Something “Peculiar” Was Tracked Over a Sunspot by Scientists for Several Days. Now They Have Revealed What It Was.

For more than a week, a team of astronomers watched something unusual after it appeared nearly 25,000 miles above a dark patch on the surface of the Sun.

The phenomenon, detected by astronomers with the New Jersey Institute of Technology’s Center for Solar-Terrestrial Research (NJIT-CSTR), resembled the ghostly glow of the aurora borealis, the colorful emissions that appear in the night sky close to the Earth’s magnetic poles.

“We’ve detected a peculiar type of long-lasting polarized radio bursts emanating from a sunspot, persisting for over a week,” according to NJIT-CSTR scientist Sijie Yu, who said the eerie emissions were “quite unlike the typical, transient solar radio bursts typically lasting minutes or hours.”

Yu and his colleagues published their findings in a new study, of which he is the lead author, which details their radio observations of the remarkable auroral display.

sunspot
Artist’s concept of the prolonged radio emissions detected above a sunspot (Credit: Sijie Yu).

Along with the auroras seen on Earth, emissions similar to those Yu and the NJIT-CSTR team observed have also been spotted by astronomers on planets like Jupiter and Saturn.
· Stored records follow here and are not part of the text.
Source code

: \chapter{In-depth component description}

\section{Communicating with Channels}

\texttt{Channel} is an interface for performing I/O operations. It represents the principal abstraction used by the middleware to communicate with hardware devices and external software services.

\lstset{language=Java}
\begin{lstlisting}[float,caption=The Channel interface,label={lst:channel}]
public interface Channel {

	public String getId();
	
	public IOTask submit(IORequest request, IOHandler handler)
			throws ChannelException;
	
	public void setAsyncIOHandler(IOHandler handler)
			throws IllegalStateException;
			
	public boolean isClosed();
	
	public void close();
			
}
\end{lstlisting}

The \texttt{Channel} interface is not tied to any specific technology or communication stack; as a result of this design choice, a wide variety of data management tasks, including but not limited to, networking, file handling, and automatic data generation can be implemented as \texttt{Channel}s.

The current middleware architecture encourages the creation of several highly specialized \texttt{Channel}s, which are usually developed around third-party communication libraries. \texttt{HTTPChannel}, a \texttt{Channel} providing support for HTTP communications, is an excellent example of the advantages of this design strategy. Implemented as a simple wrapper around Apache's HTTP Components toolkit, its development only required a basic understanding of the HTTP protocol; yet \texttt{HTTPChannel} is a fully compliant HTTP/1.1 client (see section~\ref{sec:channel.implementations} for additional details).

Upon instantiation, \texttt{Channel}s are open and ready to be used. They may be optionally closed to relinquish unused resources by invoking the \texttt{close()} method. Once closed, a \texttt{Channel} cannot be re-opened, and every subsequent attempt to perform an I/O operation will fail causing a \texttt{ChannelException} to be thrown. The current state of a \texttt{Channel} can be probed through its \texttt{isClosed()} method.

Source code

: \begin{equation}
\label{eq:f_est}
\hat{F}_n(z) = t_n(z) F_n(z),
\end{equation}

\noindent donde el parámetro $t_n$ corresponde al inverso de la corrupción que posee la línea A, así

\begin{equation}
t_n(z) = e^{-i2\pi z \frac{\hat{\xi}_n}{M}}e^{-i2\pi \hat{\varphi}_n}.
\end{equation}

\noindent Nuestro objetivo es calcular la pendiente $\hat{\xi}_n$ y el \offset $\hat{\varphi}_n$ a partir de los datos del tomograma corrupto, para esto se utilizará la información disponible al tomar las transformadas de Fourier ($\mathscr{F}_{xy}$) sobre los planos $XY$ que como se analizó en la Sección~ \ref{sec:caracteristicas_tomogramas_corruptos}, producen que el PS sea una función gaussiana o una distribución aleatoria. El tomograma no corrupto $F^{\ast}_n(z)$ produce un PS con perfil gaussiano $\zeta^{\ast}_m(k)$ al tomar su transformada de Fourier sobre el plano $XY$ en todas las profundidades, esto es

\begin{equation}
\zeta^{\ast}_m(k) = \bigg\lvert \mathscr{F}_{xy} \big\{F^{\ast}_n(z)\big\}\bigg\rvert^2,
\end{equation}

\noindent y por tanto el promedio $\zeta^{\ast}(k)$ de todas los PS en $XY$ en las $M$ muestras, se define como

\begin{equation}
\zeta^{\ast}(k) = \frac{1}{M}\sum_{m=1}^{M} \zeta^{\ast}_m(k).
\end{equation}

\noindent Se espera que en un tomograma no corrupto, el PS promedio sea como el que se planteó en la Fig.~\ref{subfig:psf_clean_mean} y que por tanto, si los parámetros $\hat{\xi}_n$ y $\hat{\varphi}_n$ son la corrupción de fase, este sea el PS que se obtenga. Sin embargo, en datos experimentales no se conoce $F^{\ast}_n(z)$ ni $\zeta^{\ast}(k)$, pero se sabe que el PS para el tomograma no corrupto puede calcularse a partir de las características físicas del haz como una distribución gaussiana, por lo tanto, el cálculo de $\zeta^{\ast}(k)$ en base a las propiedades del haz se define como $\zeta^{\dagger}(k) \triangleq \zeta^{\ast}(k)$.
In some instances, evidence of aurora-like emissions has also been detected around distant celestial objects like stars, especially those possessing low mass.

“It’s an exciting discovery that has the potential to alter our comprehension of stellar magnetic processes,” Yu said in a statement.

Specifically, the team believes that clues to the origin of solar radio bursts could be revealed thanks to the unusual discovery, which also may help astronomers better understand and characterize similar phenomena that occur around dark patches on the surface of distant stars, particularly brown dwarfs, which are similar to the sunspots we observe on our own nearest star.

These aurora-like emissions result from energetic electrons appearing in areas where magnetic fields converge close to the poles of planets.

While the radio emissions observed recently over the Sun were less intense than those observed emanating from other stars, they are similar enough that they suggest a common mechanism behind their origin, sharing characteristics that include a high degree of brightness, as well as a broad range of frequencies, and strong circular polarization.

In their analysis, Yu and the team found that these unique radio bursts probably result from what is known as electron cyclotron maser emission, which occurs as energetic electrons become accelerated by solar flares produced from the surface of a star and interact with its magnetic field.

“The source morphology and frequency dispersion are consistent with electron cyclotron maser emission,” the team writes in their recent paper, “due to precipitating energetic electrons produced by recurring nearby flares.”

Yu and the team report that features they observed in relation to these bursts, which they say include their shape and changes in their frequency, support their conclusions, which they hope may help advance our overall knowledge about solar radio bursts.

“Our findings offer new insights into the origin of such intense solar radio bursts,” the team writes, “and may provide an alternative explanation for aurora-like radio emissions on other flare stars with large starspots.”

The team’s paper, “Detection of long-lasting aurora-like radio emission above a sunspot,” appeared in the journal Nature Astronomy on November 13, 2023.